Le seul nom d’Ubu a fait davantage pour rendre célèbre Alfred Jarry que tout l’ensemble de son œuvre, et le personnage a depuis longtemps acquis une existence autonome, dépassant le champ de la littérature. Son origine et l’usage qu’en fit Jarry ne sauraient d’ailleurs en aucun cas être réduits à la dimension littéraire, dont il est aussi la négation et la parodie.

Venant de Saint-Brieuc, le jeune Alfred Jarry arriva au lycée de Rennes en octobre 1888, en classe de première; il y devint l’ami d’Henri Morin, l’un de ses condisciples, qui lui fit connaître un ensemble de textes dont le héros était M. Hébert, professeur de physique au lycée de Rennes depuis 1881 et victime constante de terribles chahuts. Les élèves avaient en outre inventé une vaste littérature dont M. Hébert, surnommé (entre autres) le père Heb ou père Ébé, était le héros: drames, épopées, chansons, vantaient sa gloire dérisoire et ses exploits ridicules. De cette production abondante recueillie par Charles Morin, frère aîné d’Henri, Jarry retint plusieurs textes, dont un drame, les Polonais, où l’on voit le père Heb devenir roi de Pologne... Il en organisa des représentations sur un petit théâtre familial, dès le mois de décembre 1888, d’abord avec des marionnettes, puis en théâtre d’ombres. Quittant Rennes, Jarry conserva ces manuscrits des frères Morin et, peu à peu, transforma les documents bruts.

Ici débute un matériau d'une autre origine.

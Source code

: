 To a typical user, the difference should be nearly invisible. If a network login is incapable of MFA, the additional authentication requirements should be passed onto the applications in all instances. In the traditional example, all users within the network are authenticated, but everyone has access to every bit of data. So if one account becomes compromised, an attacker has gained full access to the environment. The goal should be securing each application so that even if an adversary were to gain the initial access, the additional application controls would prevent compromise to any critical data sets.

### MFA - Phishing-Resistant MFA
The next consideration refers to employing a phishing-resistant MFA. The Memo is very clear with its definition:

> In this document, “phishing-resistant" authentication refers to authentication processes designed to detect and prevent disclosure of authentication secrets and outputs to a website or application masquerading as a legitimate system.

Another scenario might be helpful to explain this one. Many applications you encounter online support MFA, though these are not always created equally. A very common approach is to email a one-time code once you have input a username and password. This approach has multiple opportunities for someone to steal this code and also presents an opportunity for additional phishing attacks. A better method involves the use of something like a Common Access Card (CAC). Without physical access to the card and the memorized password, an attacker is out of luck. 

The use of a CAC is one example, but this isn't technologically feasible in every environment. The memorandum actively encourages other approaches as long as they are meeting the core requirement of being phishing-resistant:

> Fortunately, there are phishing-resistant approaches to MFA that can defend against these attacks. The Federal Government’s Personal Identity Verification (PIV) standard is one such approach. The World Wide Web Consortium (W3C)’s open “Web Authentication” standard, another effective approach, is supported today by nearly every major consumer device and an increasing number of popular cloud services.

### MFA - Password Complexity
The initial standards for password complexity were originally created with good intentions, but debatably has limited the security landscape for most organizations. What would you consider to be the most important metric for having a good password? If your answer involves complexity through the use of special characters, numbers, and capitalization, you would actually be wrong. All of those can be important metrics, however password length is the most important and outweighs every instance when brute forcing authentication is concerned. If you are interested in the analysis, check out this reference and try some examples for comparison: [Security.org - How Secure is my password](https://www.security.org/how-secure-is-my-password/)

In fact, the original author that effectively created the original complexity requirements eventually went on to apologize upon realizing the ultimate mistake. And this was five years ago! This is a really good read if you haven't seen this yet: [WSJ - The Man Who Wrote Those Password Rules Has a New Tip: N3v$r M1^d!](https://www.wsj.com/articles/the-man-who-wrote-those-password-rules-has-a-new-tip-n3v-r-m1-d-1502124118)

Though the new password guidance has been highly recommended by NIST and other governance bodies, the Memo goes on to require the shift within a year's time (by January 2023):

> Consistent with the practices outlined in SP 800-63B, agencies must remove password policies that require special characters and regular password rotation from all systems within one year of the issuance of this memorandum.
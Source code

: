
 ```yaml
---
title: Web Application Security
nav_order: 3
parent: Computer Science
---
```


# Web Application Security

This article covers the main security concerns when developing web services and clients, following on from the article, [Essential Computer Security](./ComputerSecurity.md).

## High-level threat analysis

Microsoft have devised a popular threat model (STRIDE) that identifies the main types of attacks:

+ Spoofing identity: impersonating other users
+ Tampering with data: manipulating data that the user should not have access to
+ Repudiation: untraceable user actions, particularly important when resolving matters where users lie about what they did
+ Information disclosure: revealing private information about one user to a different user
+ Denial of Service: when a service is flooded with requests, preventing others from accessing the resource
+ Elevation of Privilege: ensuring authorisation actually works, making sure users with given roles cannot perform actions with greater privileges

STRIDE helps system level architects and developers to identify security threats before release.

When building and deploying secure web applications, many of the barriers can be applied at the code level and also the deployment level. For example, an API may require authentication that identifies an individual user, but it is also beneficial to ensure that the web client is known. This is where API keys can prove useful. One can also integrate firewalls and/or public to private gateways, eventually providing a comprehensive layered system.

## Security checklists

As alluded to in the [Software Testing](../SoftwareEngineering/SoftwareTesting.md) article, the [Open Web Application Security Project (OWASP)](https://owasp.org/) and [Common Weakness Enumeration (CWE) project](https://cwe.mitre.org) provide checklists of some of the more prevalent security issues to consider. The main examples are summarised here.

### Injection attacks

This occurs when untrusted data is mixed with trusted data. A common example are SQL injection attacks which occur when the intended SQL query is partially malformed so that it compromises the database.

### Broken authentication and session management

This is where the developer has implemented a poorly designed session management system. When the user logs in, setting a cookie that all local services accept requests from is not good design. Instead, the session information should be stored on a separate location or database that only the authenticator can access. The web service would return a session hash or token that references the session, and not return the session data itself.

En avril 1893, il publie Guignol dans l’Écho de Paris mensuel illustré: le père Heb, devenu père Ubu, y paraît pour la première fois, «ancien roi de Pologne et d’Aragon, docteur en pataphysique». Puis Jarry publie le texte d’Ubu roi au printemps 1896, avant de le faire jouer en décembre de la même année au théâtre de l’Œuvre, haut lieu de l’avant-garde, dans une fiévreuse atmosphère de scandale qui, du jour au lendemain, rendit célèbre le nom de Jarry et, plus encore, celui d’Ubu. Le manuscrit des Polonais du lycée de Rennes n’étant pas connu, il est difficile de savoir si, comme le prétend Jarry, il a «restitué dans son intégrité» le drame scolaire ou bien s’il l’a resserré, lui donnant son étonnante et abrupte concision.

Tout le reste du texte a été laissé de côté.